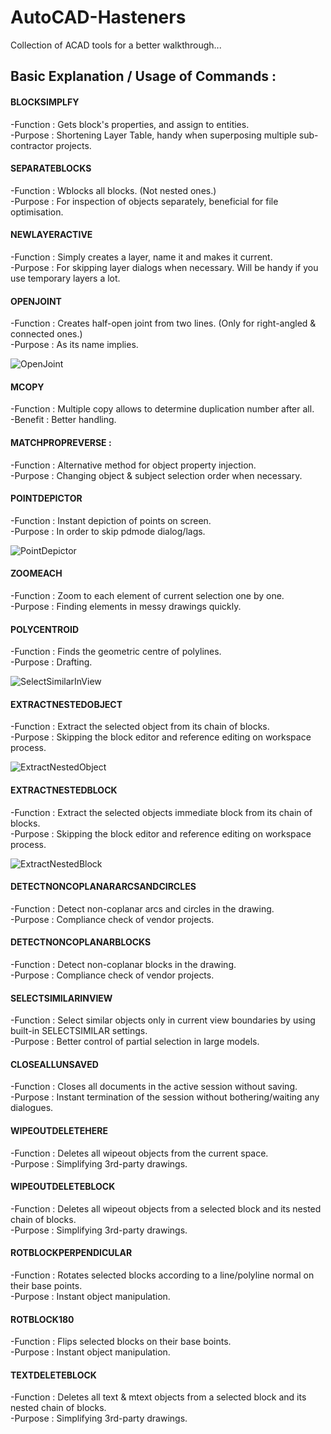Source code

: # AutoCAD-Hasteners
Collection of ACAD tools for a better walkthrough...

## Basic Explanation / Usage of Commands :

#### BLOCKSIMPLFY    
-Function        : Gets block's properties, and assign to entities.\
-Purpose         : Shortening Layer Table, handy when superposing multiple sub-contractor projects.
                
#### SEPARATEBLOCKS  
-Function       : Wblocks all blocks. (Not nested ones.)\
-Purpose        : For inspection of objects separately, beneficial for file optimisation.
                 
#### NEWLAYERACTIVE  
-Function       : Simply creates a layer, name it and makes it current.\
-Purpose        : For skipping layer dialogs when necessary. Will be handy if you use temporary layers a lot.
                 
#### OPENJOINT      
-Function       : Creates half-open joint from two lines. (Only for right-angled & connected ones.)\
-Purpose        : As its name implies.
                 
![OpenJoint](images/OPENJOINT.gif)
               
#### MCOPY            
-Function      : Multiple copy allows to determine duplication number after all.\
-Benefit       : Better handling.
                  
#### MATCHPROPREVERSE : 
-Function      : Alternative method for object property injection.\
-Purpose       : Changing object & subject selection order when necessary.
                 
#### POINTDEPICTOR    
-Function      : Instant depiction of points on screen.\
-Purpose       : In order to skip pdmode dialog/lags.
                
![PointDepictor](images/POINTDEPICTOR.gif)
                
#### ZOOMEACH         
-Function      : Zoom to each element of current selection one by one.\
-Purpose       : Finding elements in messy drawings quickly.
                
#### POLYCENTROID         
-Function      : Finds the geometric centre of polylines.\
-Purpose       : Drafting.

![SelectSimilarInView](images/POLYCENTROID.gif)

#### EXTRACTNESTEDOBJECT         
-Function      : Extract the selected object from its chain of blocks.\
-Purpose       : Skipping the block editor and reference editing on workspace process.

![ExtractNestedObject](images/EXTRACTNESTEDOBJECT.gif)

#### EXTRACTNESTEDBLOCK         
-Function      : Extract the selected objects immediate block from its chain of blocks.\
-Purpose       : Skipping the block editor and reference editing on workspace process.

![ExtractNestedBlock](images/EXTRACTNESTEDBLOCK.gif)

#### DETECTNONCOPLANARARCSANDCIRCLES         
-Function      : Detect non-coplanar arcs and circles in the drawing.\
-Purpose       : Compliance check of vendor projects.

#### DETECTNONCOPLANARBLOCKS         
-Function      : Detect non-coplanar blocks in the drawing.\
-Purpose       : Compliance check of vendor projects.
                  
#### SELECTSIMILARINVIEW         
-Function      : Select similar objects only in current view boundaries by using built-in SELECTSIMILAR settings.\
-Purpose       : Better control of partial selection in large models.

#### CLOSEALLUNSAVED         
-Function      : Closes all documents in the active session without saving.\
-Purpose       : Instant termination of the session without bothering/waiting any dialogues.

#### WIPEOUTDELETEHERE         
-Function      : Deletes all wipeout objects from the current space.\
-Purpose       : Simplifying 3rd-party drawings.

#### WIPEOUTDELETEBLOCK         
-Function      : Deletes all wipeout objects from a selected block and its nested chain of blocks.\
-Purpose       : Simplifying 3rd-party drawings.

#### ROTBLOCKPERPENDICULAR         
-Function      : Rotates selected blocks according to a line/polyline normal on their base points.\
-Purpose       : Instant object manipulation.

#### ROTBLOCK180         
-Function      : Flips selected blocks on their base boints.\
-Purpose       : Instant object manipulation.

#### TEXTDELETEBLOCK         
-Function      : Deletes all text & mtext objects from a selected block and its nested chain of blocks.\
-Purpose       : Simplifying 3rd-party drawings.
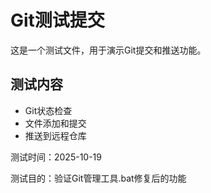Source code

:# Git测试提交

这是一个测试文件，用于演示Git提交和推送功能。

## 测试内容

- Git状态检查
- 文件添加和提交
- 推送到远程仓库

测试时间：2025-10-19

测试目的：验证Git管理工具.bat修复后的功能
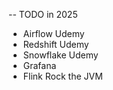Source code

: -- TODO in 2025

- Airflow Udemy
- Redshift Udemy
- Snowflake Udemy
- Grafana
- Flink Rock the JVM
  
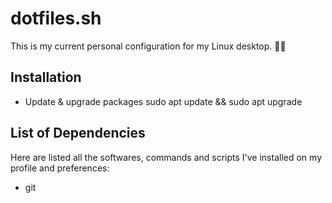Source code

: # dotfiles.sh
This is my current personal configuration for my Linux desktop. :technologist:

## Installation

- Update & upgrade packages
sudo apt update && sudo apt upgrade

## List of Dependencies
Here are listed all the softwares, commands and scripts I've installed on my profile and preferences:

- git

----

BRIEF: Please copy the records above word for word, leaving out every picture.

SOLUTION TO THIS PROBLEM:
Source code

: # AutoCAD-Hasteners
Collection of ACAD tools for a better walkthrough...

## Basic Explanation / Usage of Commands :

#### BLOCKSIMPLFY    
-Function        : Gets block's properties, and assign to entities.\
-Purpose         : Shortening Layer Table, handy when superposing multiple sub-contractor projects.
                
#### SEPARATEBLOCKS  
-Function       : Wblocks all blocks. (Not nested ones.)\
-Purpose        : For inspection of objects separately, beneficial for file optimisation.
                 
#### NEWLAYERACTIVE  
-Function       : Simply creates a layer, name it and makes it current.\
-Purpose        : For skipping layer dialogs when necessary. Will be handy if you use temporary layers a lot.
                 
#### OPENJOINT      
-Function       : Creates half-open joint from two lines. (Only for right-angled & connected ones.)\
-Purpose        : As its name implies.
                 
![OpenJoint](images/OPENJOINT.gif)
               
#### MCOPY            
-Function      : Multiple copy allows to determine duplication number after all.\
-Benefit       : Better handling.
                  
#### MATCHPROPREVERSE : 
-Function      : Alternative method for object property injection.\
-Purpose       : Changing object & subject selection order when necessary.
                 
#### POINTDEPICTOR    
-Function      : Instant depiction of points on screen.\
-Purpose       : In order to skip pdmode dialog/lags.
                
![PointDepictor](images/POINTDEPICTOR.gif)
                
#### ZOOMEACH         
-Function      : Zoom to each element of current selection one by one.\
-Purpose       : Finding elements in messy drawings quickly.
                
#### POLYCENTROID         
-Function      : Finds the geometric centre of polylines.\
-Purpose       : Drafting.

![SelectSimilarInView](images/POLYCENTROID.gif)

#### EXTRACTNESTEDOBJECT         
-Function      : Extract the selected object from its chain of blocks.\
-Purpose       : Skipping the block editor and reference editing on workspace process.

![ExtractNestedObject](images/EXTRACTNESTEDOBJECT.gif)

#### EXTRACTNESTEDBLOCK         
-Function      : Extract the selected objects immediate block from its chain of blocks.\
-Purpose       : Skipping the block editor and reference editing on workspace process.

![ExtractNestedBlock](images/EXTRACTNESTEDBLOCK.gif)

#### DETECTNONCOPLANARARCSANDCIRCLES         
-Function      : Detect non-coplanar arcs and circles in the drawing.\
-Purpose       : Compliance check of vendor projects.

#### DETECTNONCOPLANARBLOCKS         
-Function      : Detect non-coplanar blocks in the drawing.\
-Purpose       : Compliance check of vendor projects.
                  
#### SELECTSIMILARINVIEW         
-Function      : Select similar objects only in current view boundaries by using built-in SELECTSIMILAR settings.\
-Purpose       : Better control of partial selection in large models.

#### CLOSEALLUNSAVED         
-Function      : Closes all documents in the active session without saving.\
-Purpose       : Instant termination of the session without bothering/waiting any dialogues.

#### WIPEOUTDELETEHERE         
-Function      : Deletes all wipeout objects from the current space.\
-Purpose       : Simplifying 3rd-party drawings.

#### WIPEOUTDELETEBLOCK         
-Function      : Deletes all wipeout objects from a selected block and its nested chain of blocks.\
-Purpose       : Simplifying 3rd-party drawings.

#### ROTBLOCKPERPENDICULAR         
-Function      : Rotates selected blocks according to a line/polyline normal on their base points.\
-Purpose       : Instant object manipulation.

#### ROTBLOCK180         
-Function      : Flips selected blocks on their base boints.\
-Purpose       : Instant object manipulation.

#### TEXTDELETEBLOCK         
-Function      : Deletes all text & mtext objects from a selected block and its nested chain of blocks.\
-Purpose       : Simplifying 3rd-party drawings.
Source code

:# Git测试提交

这是一个测试文件，用于演示Git提交和推送功能。

## 测试内容

- Git状态检查
- 文件添加和提交
- 推送到远程仓库

测试时间：2025-10-19

测试目的：验证Git管理工具.bat修复后的功能
Source code

: -- TODO in 2025

- Airflow Udemy
- Redshift Udemy
- Snowflake Udemy
- Grafana
- Flink Rock the JVM
  
Source code

: # dotfiles.sh
This is my current personal configuration for my Linux desktop. :technologist:

## Installation

- Update & upgrade packages
sudo apt update && sudo apt upgrade

## List of Dependencies
Here are listed all the softwares, commands and scripts I've installed on my profile and preferences:

- git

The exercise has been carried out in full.